RECORDS SHOWN START

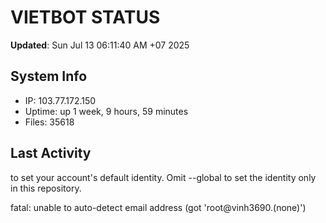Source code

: # VIETBOT STATUS
**Updated**: Sun Jul 13 06:11:40 AM +07 2025

## System Info
- IP: 103.77.172.150
- Uptime: up 1 week, 9 hours, 59 minutes
- Files: 35618

## Last Activity

to set your account's default identity.
Omit --global to set the identity only in this repository.

fatal: unable to auto-detect email address (got 'root@vinh3690.(none)')
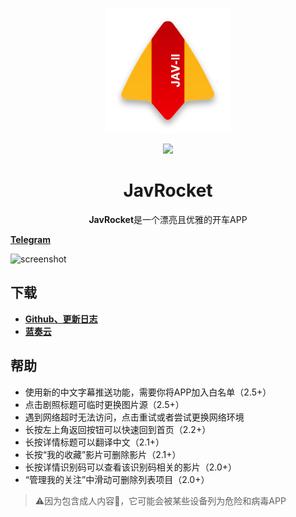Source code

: <p align="center"><img width="200" alt="jav_logo" src="/art/jav_logo.png"></p>
<p align="center"><img src="https://img.shields.io/badge/Version-2.6-brightgreen"></p>

<h1 align="center">JavRocket</h1>

<div align="center">
<p><strong>JavRocket</strong>是一个漂亮且优雅的开车APP</p>
</div>
<!--<p><strong><a href="https://t.me/higentleman">Telegram</a></strong></p>-->

**[Telegram](https://t.me/higentleman)**

<img width="300" alt="screenshot" src="/art/screenshot.jpg">

<!-- <img width="30%" align="left" alt="screenshot" src="/art/screenshot.jpg"> -->
<!--align="right" hspace="0"-->

## 下载

- **[Github、更新日志](https://github.com/gentlemansolo/JavbuslibraryRealse/releases)**
- **[蓝奏云](https://www.lanzous.com/b0sfuli)**

## 帮助

- 使用新的中文字幕推送功能，需要你将APP加入白名单（2.5+）
- 点击剧照标题可临时更换图片源（2.5+）
- 遇到网络超时无法访问，点击重试或者尝试更换网络环境
- 长按左上角返回按钮可以快速回到首页（2.2+）
- 长按详情标题可以翻译中文（2.1+）
- 长按“我的收藏”影片可删除影片（2.1+）
- 长按详情识别码可以查看该识别码相关的影片（2.0+）
- “管理我的关注”中滑动可删除列表项目（2.0+）

> ⚠️因为包含成人内容🔞，它可能会被某些设备列为危险和病毒APP
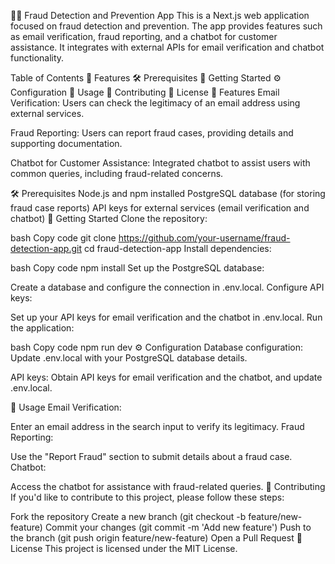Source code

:🕵️‍♂️ Fraud Detection and Prevention App
This is a Next.js web application focused on fraud detection and prevention. The app provides features such as email verification, fraud reporting, and a chatbot for customer assistance. It integrates with external APIs for email verification and chatbot functionality.

Table of Contents
🚀 Features
🛠️ Prerequisites
🏁 Getting Started
⚙️ Configuration
🔧 Usage
🤝 Contributing
📄 License
🚀 Features
Email Verification: Users can check the legitimacy of an email address using external services.

Fraud Reporting: Users can report fraud cases, providing details and supporting documentation.

Chatbot for Customer Assistance: Integrated chatbot to assist users with common queries, including fraud-related concerns.

🛠️ Prerequisites
Node.js and npm installed
PostgreSQL database (for storing fraud case reports)
API keys for external services (email verification and chatbot)
🏁 Getting Started
Clone the repository:

bash
Copy code
git clone https://github.com/your-username/fraud-detection-app.git
cd fraud-detection-app
Install dependencies:

bash
Copy code
npm install
Set up the PostgreSQL database:

Create a database and configure the connection in .env.local.
Configure API keys:

Set up your API keys for email verification and the chatbot in .env.local.
Run the application:

bash
Copy code
npm run dev
⚙️ Configuration
Database configuration: Update .env.local with your PostgreSQL database details.

API keys: Obtain API keys for email verification and the chatbot, and update .env.local.

🔧 Usage
Email Verification:

Enter an email address in the search input to verify its legitimacy.
Fraud Reporting:

Use the "Report Fraud" section to submit details about a fraud case.
Chatbot:

Access the chatbot for assistance with fraud-related queries.
🤝 Contributing
If you'd like to contribute to this project, please follow these steps:

Fork the repository
Create a new branch (git checkout -b feature/new-feature)
Commit your changes (git commit -m 'Add new feature')
Push to the branch (git push origin feature/new-feature)
Open a Pull Request
📄 License
This project is licensed under the MIT License.
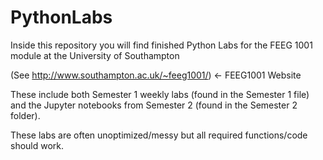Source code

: # PythonLabs
Inside this repository you will find finished Python Labs for the FEEG 1001 module at the University of Southampton

(See http://www.southampton.ac.uk/~feeg1001/) <- FEEG1001 Website

These include both Semester 1 weekly labs (found in the Semester 1 file) and the Jupyter notebooks from Semester 2 (found in the Semester 2 folder).

These labs are often unoptimized/messy but all required functions/code should work.
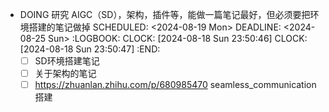 - DOING 研究 AIGC（SD），架构，插件等，能做一篇笔记最好，但必须要把环境搭建的笔记做掉
  SCHEDULED: <2024-08-19 Mon>
  DEADLINE: <2024-08-25 Sun>
  :LOGBOOK:
  CLOCK: [2024-08-18 Sun 23:50:46]
  CLOCK: [2024-08-18 Sun 23:50:47]
  :END:
	- [ ] SD环境搭建笔记
	- [ ] 关于架构的笔记
	- [ ] https://zhuanlan.zhihu.com/p/680985470 seamless_communication 搭建
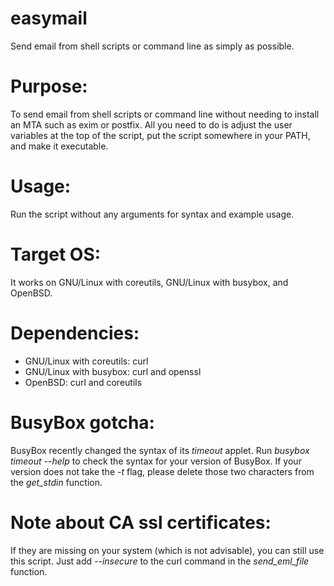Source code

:# easymail
Send email from shell scripts or command line as simply as possible.

# Purpose:
To send email from shell scripts or command line without needing to install an MTA such as exim or postfix. All you need to do is adjust the user variables at the top of the script, put the script somewhere in your PATH, and make it executable.

# Usage: 
Run the script without any arguments for syntax and example usage.

# Target OS:
It works on GNU/Linux with coreutils, GNU/Linux with busybox, and OpenBSD. 

# Dependencies:
- GNU/Linux with coreutils: curl
- GNU/Linux with busybox: curl and openssl
- OpenBSD: curl and coreutils

# BusyBox gotcha:
BusyBox recently changed the syntax of its *timeout* applet. Run *busybox timeout --help* to check the syntax for your version of BusyBox. If your version does not take the *-t* flag, please delete those two characters from the *get_stdin* function.

# Note about CA ssl certificates:
If they are missing on your system (which is not advisable), you can still use this script. Just add *--insecure* to the curl command in the *send_eml_file* function.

RECORDS SHOWN END

WHAT THE TASK ASKS: Write every entry again exactly as given, skipping the pictures.

TASK ANSWER:
Source code

: # VIETBOT STATUS
**Updated**: Sun Jul 13 06:11:40 AM +07 2025

## System Info
- IP: 103.77.172.150
- Uptime: up 1 week, 9 hours, 59 minutes
- Files: 35618

## Last Activity

to set your account's default identity.
Omit --global to set the identity only in this repository.

fatal: unable to auto-detect email address (got 'root@vinh3690.(none)')
Source code

: <p align="center"><img width="200" alt="jav_logo" src="/art/jav_logo.png"></p>
<p align="center"><img src="https://img.shields.io/badge/Version-2.6-brightgreen"></p>

<h1 align="center">JavRocket</h1>

<div align="center">
<p><strong>JavRocket</strong>是一个漂亮且优雅的开车APP</p>
</div>
<!--<p><strong><a href="https://t.me/higentleman">Telegram</a></strong></p>-->

**[Telegram](https://t.me/higentleman)**

<img width="300" alt="screenshot" src="/art/screenshot.jpg">

<!-- <img width="30%" align="left" alt="screenshot" src="/art/screenshot.jpg"> -->
<!--align="right" hspace="0"-->

## 下载

- **[Github、更新日志](https://github.com/gentlemansolo/JavbuslibraryRealse/releases)**
- **[蓝奏云](https://www.lanzous.com/b0sfuli)**

## 帮助

- 使用新的中文字幕推送功能，需要你将APP加入白名单（2.5+）
- 点击剧照标题可临时更换图片源（2.5+）
- 遇到网络超时无法访问，点击重试或者尝试更换网络环境
- 长按左上角返回按钮可以快速回到首页（2.2+）
- 长按详情标题可以翻译中文（2.1+）
- 长按“我的收藏”影片可删除影片（2.1+）
- 长按详情识别码可以查看该识别码相关的影片（2.0+）
- “管理我的关注”中滑动可删除列表项目（2.0+）

> ⚠️因为包含成人内容🔞，它可能会被某些设备列为危险和病毒APP
Source code

:🕵️‍♂️ Fraud Detection and Prevention App
This is a Next.js web application focused on fraud detection and prevention. The app provides features such as email verification, fraud reporting, and a chatbot for customer assistance. It integrates with external APIs for email verification and chatbot functionality.

Table of Contents
🚀 Features
🛠️ Prerequisites
🏁 Getting Started
⚙️ Configuration
🔧 Usage
🤝 Contributing
📄 License
🚀 Features
Email Verification: Users can check the legitimacy of an email address using external services.

Fraud Reporting: Users can report fraud cases, providing details and supporting documentation.

Chatbot for Customer Assistance: Integrated chatbot to assist users with common queries, including fraud-related concerns.

🛠️ Prerequisites
Node.js and npm installed
PostgreSQL database (for storing fraud case reports)
API keys for external services (email verification and chatbot)
🏁 Getting Started
Clone the repository:

bash
Copy code
git clone https://github.com/your-username/fraud-detection-app.git
cd fraud-detection-app
Install dependencies:

bash
Copy code
npm install
Set up the PostgreSQL database:

Create a database and configure the connection in .env.local.
Configure API keys:

Set up your API keys for email verification and the chatbot in .env.local.
Run the application:

bash
Copy code
npm run dev
⚙️ Configuration
Database configuration: Update .env.local with your PostgreSQL database details.

API keys: Obtain API keys for email verification and the chatbot, and update .env.local.

🔧 Usage
Email Verification:

Enter an email address in the search input to verify its legitimacy.
Fraud Reporting:

Use the "Report Fraud" section to submit details about a fraud case.
Chatbot:

Access the chatbot for assistance with fraud-related queries.
🤝 Contributing
If you'd like to contribute to this project, please follow these steps:

Fork the repository
Create a new branch (git checkout -b feature/new-feature)
Commit your changes (git commit -m 'Add new feature')
Push to the branch (git push origin feature/new-feature)
Open a Pull Request
📄 License
This project is licensed under the MIT License.
Source code

: # PythonLabs
Inside this repository you will find finished Python Labs for the FEEG 1001 module at the University of Southampton

(See http://www.southampton.ac.uk/~feeg1001/) <- FEEG1001 Website

These include both Semester 1 weekly labs (found in the Semester 1 file) and the Jupyter notebooks from Semester 2 (found in the Semester 2 folder).

These labs are often unoptimized/messy but all required functions/code should work.
 - DOING 研究 AIGC（SD），架构，插件等，能做一篇笔记最好，但必须要把环境搭建的笔记做掉
  SCHEDULED: <2024-08-19 Mon>
  DEADLINE: <2024-08-25 Sun>
  :LOGBOOK:
  CLOCK: [2024-08-18 Sun 23:50:46]
  CLOCK: [2024-08-18 Sun 23:50:47]
  :END:
	- [ ] SD环境搭建笔记
	- [ ] 关于架构的笔记
	- [ ] https://zhuanlan.zhihu.com/p/680985470 seamless_communication 搭建
Source code

:# easymail
Send email from shell scripts or command line as simply as possible.

# Purpose:
To send email from shell scripts or command line without needing to install an MTA such as exim or postfix. All you need to do is adjust the user variables at the top of the script, put the script somewhere in your PATH, and make it executable.

# Usage: 
Run the script without any arguments for syntax and example usage.

# Target OS:
It works on GNU/Linux with coreutils, GNU/Linux with busybox, and OpenBSD. 

# Dependencies:
- GNU/Linux with coreutils: curl
- GNU/Linux with busybox: curl and openssl
- OpenBSD: curl and coreutils

# BusyBox gotcha:
BusyBox recently changed the syntax of its *timeout* applet. Run *busybox timeout --help* to check the syntax for your version of BusyBox. If your version does not take the *-t* flag, please delete those two characters from the *get_stdin* function.

# Note about CA ssl certificates:
If they are missing on your system (which is not advisable), you can still use this script. Just add *--insecure* to the curl command in the *send_eml_file* function.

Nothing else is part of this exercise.